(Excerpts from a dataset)
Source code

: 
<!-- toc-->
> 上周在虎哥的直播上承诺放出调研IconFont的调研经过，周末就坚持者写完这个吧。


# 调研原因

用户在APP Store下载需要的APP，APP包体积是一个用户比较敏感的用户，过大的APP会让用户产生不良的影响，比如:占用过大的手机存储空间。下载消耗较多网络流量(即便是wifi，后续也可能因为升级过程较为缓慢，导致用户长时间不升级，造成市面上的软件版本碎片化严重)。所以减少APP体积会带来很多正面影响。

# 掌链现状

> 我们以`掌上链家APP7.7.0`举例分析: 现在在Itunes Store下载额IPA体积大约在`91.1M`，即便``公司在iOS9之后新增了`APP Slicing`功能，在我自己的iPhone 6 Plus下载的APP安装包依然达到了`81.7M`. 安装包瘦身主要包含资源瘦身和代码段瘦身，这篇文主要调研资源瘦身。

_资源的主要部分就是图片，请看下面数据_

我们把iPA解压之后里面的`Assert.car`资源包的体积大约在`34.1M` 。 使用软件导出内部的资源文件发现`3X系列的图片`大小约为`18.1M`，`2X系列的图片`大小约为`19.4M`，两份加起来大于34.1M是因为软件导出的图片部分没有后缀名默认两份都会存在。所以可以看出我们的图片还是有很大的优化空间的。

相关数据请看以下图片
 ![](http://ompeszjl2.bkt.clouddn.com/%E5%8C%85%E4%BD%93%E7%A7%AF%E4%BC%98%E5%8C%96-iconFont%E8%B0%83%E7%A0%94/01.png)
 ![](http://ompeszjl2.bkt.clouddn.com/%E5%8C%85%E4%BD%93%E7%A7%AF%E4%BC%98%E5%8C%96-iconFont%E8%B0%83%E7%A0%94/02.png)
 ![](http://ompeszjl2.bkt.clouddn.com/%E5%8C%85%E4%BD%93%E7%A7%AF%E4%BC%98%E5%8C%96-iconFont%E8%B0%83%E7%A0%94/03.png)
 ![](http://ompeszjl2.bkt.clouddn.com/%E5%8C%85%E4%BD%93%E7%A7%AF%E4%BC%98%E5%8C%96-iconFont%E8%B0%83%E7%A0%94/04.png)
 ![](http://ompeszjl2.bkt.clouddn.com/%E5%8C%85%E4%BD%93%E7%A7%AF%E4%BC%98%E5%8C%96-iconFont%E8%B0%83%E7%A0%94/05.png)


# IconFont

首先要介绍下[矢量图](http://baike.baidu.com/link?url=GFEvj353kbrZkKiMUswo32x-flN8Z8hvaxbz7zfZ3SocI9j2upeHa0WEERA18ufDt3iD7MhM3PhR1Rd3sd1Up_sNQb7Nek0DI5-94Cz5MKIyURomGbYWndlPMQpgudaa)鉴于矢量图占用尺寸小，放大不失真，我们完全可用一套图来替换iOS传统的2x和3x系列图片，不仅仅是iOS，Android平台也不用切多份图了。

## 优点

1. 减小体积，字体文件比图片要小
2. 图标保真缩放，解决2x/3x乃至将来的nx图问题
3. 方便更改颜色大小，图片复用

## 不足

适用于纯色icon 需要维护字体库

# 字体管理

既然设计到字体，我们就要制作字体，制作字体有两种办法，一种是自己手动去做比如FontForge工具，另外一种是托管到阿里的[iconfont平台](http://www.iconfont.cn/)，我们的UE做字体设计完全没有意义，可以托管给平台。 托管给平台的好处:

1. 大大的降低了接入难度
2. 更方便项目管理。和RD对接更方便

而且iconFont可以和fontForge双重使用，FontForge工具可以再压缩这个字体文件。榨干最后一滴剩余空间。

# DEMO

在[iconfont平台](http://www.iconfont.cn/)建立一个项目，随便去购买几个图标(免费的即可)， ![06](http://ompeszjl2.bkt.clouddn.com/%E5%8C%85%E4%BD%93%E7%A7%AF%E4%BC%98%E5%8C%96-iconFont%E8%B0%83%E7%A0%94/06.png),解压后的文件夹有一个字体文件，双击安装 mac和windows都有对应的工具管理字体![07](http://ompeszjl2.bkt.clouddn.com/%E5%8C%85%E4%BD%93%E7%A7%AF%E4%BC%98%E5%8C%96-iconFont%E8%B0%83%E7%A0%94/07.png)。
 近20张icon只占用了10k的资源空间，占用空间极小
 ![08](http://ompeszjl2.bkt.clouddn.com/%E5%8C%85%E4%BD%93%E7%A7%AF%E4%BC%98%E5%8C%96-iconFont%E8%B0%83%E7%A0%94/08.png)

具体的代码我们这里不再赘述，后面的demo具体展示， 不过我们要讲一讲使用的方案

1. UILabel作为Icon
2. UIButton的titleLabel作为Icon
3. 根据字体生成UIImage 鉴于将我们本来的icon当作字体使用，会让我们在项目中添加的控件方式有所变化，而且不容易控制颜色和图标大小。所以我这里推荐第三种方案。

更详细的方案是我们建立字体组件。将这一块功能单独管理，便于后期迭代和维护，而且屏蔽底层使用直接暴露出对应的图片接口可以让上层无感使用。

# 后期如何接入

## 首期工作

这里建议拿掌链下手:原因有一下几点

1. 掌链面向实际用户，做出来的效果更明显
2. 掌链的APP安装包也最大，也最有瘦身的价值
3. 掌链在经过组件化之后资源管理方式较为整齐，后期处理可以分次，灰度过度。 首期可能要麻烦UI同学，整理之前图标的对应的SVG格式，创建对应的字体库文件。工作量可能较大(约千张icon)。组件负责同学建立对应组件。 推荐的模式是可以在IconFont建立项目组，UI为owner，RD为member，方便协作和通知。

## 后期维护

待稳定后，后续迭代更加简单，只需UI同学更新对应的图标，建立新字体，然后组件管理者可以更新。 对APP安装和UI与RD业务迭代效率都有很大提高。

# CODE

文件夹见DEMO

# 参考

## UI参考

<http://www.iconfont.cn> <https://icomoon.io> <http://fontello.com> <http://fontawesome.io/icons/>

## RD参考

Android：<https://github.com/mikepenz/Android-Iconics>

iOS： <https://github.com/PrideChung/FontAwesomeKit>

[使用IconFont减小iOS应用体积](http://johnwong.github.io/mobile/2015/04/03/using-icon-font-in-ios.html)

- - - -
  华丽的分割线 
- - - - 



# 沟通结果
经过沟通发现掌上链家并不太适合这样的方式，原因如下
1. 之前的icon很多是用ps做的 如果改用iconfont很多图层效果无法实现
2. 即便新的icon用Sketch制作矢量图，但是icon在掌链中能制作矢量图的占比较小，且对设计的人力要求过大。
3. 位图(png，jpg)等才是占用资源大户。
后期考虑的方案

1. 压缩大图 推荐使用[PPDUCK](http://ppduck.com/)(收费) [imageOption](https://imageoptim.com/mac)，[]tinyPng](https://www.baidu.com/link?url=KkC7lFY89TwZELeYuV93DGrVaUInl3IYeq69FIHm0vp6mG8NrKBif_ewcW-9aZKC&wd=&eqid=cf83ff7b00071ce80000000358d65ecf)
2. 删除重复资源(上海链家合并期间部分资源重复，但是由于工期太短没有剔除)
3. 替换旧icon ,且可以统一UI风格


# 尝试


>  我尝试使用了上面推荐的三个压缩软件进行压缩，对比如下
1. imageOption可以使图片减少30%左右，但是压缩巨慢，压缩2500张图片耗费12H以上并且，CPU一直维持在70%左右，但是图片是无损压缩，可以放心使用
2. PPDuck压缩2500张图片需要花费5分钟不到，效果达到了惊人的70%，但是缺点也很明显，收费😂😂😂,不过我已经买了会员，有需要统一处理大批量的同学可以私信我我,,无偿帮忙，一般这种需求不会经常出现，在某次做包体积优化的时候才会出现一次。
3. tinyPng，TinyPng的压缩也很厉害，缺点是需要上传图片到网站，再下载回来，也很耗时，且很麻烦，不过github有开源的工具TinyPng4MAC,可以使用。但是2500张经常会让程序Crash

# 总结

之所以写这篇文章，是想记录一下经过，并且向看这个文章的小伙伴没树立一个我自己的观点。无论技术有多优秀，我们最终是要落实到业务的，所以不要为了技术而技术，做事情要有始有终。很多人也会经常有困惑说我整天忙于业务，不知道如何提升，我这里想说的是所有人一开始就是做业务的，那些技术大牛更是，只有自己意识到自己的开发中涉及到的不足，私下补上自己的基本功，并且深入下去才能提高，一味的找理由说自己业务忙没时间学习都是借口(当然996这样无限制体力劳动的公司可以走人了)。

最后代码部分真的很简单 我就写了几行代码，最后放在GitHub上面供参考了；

§ **Problem**:
Output exactly the lines above, from the one holding "iOS： <https://" through the end of the data, including the first and last.

§ **The completed task**:
iOS： <https://github.com/PrideChung/FontAwesomeKit>

[使用IconFont减小iOS应用体积](http://johnwong.github.io/mobile/2015/04/03/using-icon-font-in-ios.html)

- - - -
  华丽的分割线 
- - - - 



# 沟通结果
经过沟通发现掌上链家并不太适合这样的方式，原因如下
1. 之前的icon很多是用ps做的 如果改用iconfont很多图层效果无法实现
2. 即便新的icon用Sketch制作矢量图，但是icon在掌链中能制作矢量图的占比较小，且对设计的人力要求过大。
3. 位图(png，jpg)等才是占用资源大户。
后期考虑的方案

1. 压缩大图 推荐使用[PPDUCK](http://ppduck.com/)(收费) [imageOption](https://imageoptim.com/mac)，[]tinyPng](https://www.baidu.com/link?url=KkC7lFY89TwZELeYuV93DGrVaUInl3IYeq69FIHm0vp6mG8NrKBif_ewcW-9aZKC&wd=&eqid=cf83ff7b00071ce80000000358d65ecf)
2. 删除重复资源(上海链家合并期间部分资源重复，但是由于工期太短没有剔除)
3. 替换旧icon ,且可以统一UI风格


# 尝试


>  我尝试使用了上面推荐的三个压缩软件进行压缩，对比如下
1. imageOption可以使图片减少30%左右，但是压缩巨慢，压缩2500张图片耗费12H以上并且，CPU一直维持在70%左右，但是图片是无损压缩，可以放心使用
2. PPDuck压缩2500张图片需要花费5分钟不到，效果达到了惊人的70%，但是缺点也很明显，收费😂😂😂,不过我已经买了会员，有需要统一处理大批量的同学可以私信我我,,无偿帮忙，一般这种需求不会经常出现，在某次做包体积优化的时候才会出现一次。
3. tinyPng，TinyPng的压缩也很厉害，缺点是需要上传图片到网站，再下载回来，也很耗时，且很麻烦，不过github有开源的工具TinyPng4MAC,可以使用。但是2500张经常会让程序Crash

# 总结

之所以写这篇文章，是想记录一下经过，并且向看这个文章的小伙伴没树立一个我自己的观点。无论技术有多优秀，我们最终是要落实到业务的，所以不要为了技术而技术，做事情要有始有终。很多人也会经常有困惑说我整天忙于业务，不知道如何提升，我这里想说的是所有人一开始就是做业务的，那些技术大牛更是，只有自己意识到自己的开发中涉及到的不足，私下补上自己的基本功，并且深入下去才能提高，一味的找理由说自己业务忙没时间学习都是借口(当然996这样无限制体力劳动的公司可以走人了)。

最后代码部分真的很简单 我就写了几行代码，最后放在GitHub上面供参考了；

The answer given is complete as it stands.